== TASK PROMPT ==
Determine how many lines in the records below include the word "DoxyCompactItemize" and output that number alone.
***** DATA FOR ANALYSIS
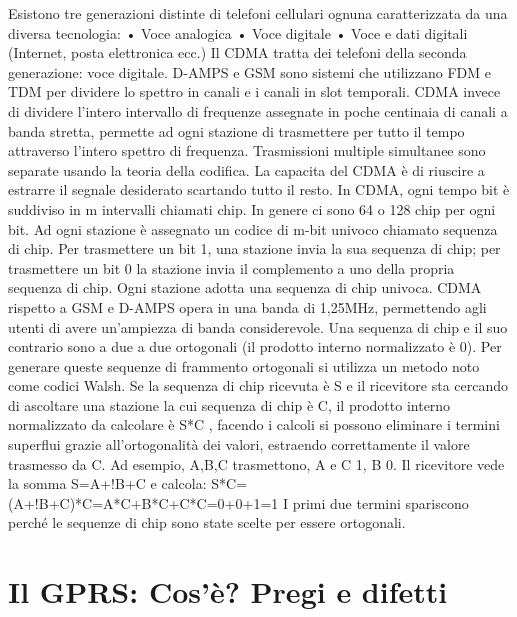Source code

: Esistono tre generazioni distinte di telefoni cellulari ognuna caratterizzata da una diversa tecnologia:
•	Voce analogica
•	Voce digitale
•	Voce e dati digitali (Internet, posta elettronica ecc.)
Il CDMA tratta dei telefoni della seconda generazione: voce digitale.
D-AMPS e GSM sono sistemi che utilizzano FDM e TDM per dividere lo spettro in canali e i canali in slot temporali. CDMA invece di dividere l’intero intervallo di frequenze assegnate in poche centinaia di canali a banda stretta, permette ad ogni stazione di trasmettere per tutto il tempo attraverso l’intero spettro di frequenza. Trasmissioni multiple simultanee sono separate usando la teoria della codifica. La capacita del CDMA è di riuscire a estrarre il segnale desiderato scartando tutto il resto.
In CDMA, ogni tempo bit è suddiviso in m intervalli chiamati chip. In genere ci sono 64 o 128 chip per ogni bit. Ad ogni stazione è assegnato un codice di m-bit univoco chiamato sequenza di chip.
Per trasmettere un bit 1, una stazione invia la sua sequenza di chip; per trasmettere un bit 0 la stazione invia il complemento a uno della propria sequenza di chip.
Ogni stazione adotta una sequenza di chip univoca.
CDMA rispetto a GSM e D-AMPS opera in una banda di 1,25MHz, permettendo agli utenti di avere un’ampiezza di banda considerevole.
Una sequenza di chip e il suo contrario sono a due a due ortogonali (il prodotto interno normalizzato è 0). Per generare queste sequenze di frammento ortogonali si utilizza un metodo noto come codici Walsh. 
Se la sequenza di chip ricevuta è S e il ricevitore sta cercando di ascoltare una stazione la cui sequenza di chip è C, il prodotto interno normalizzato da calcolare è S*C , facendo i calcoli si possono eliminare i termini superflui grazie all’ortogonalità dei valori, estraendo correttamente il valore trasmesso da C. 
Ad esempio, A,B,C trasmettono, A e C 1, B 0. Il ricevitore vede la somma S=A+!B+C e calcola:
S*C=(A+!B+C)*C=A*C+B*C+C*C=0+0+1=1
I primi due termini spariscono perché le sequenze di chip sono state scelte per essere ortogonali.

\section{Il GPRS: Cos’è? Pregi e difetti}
**********
***** DATA FOR ANALYSIS
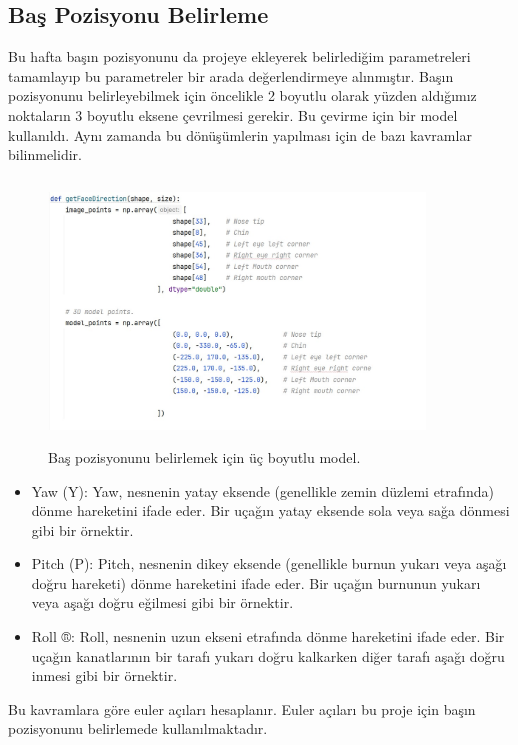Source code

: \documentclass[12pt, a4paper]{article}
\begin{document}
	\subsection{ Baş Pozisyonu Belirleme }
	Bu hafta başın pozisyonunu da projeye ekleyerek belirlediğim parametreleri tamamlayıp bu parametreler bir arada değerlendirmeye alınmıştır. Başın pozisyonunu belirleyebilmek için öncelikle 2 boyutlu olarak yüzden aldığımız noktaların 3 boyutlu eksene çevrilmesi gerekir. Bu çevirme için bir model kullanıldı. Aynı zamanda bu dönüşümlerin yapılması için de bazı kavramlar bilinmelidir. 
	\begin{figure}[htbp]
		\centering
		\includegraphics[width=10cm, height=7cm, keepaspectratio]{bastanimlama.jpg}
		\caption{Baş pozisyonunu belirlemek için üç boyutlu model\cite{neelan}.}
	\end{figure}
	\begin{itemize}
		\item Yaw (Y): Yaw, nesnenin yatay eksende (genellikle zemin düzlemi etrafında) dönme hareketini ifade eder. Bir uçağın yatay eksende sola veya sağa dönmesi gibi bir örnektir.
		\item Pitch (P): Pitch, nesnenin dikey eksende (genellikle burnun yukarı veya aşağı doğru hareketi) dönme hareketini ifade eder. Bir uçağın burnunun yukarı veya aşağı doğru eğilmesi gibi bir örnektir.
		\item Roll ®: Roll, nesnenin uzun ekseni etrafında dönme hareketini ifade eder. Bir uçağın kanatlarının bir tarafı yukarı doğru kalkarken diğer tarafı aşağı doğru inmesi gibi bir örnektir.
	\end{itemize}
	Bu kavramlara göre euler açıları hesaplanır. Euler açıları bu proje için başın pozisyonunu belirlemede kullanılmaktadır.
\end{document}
**********
***** DATA FOR ANALYSIS
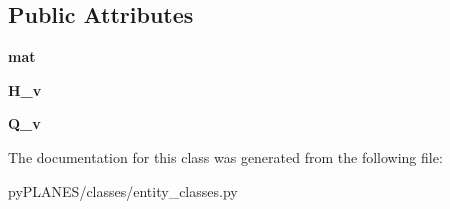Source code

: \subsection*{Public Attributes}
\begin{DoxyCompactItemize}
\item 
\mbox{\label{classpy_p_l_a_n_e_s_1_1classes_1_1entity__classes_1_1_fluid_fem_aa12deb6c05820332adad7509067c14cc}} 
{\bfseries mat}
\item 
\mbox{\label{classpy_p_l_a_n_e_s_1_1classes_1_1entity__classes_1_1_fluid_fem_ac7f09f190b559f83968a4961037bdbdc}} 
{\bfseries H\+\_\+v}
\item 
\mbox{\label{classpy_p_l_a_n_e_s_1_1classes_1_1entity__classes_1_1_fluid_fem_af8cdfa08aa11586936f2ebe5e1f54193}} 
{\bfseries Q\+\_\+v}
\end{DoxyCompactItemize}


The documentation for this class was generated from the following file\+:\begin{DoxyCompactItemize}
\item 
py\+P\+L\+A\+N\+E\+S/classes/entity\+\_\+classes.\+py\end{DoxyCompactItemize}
**********
== SOLUTION FOR THIS TASK ==
4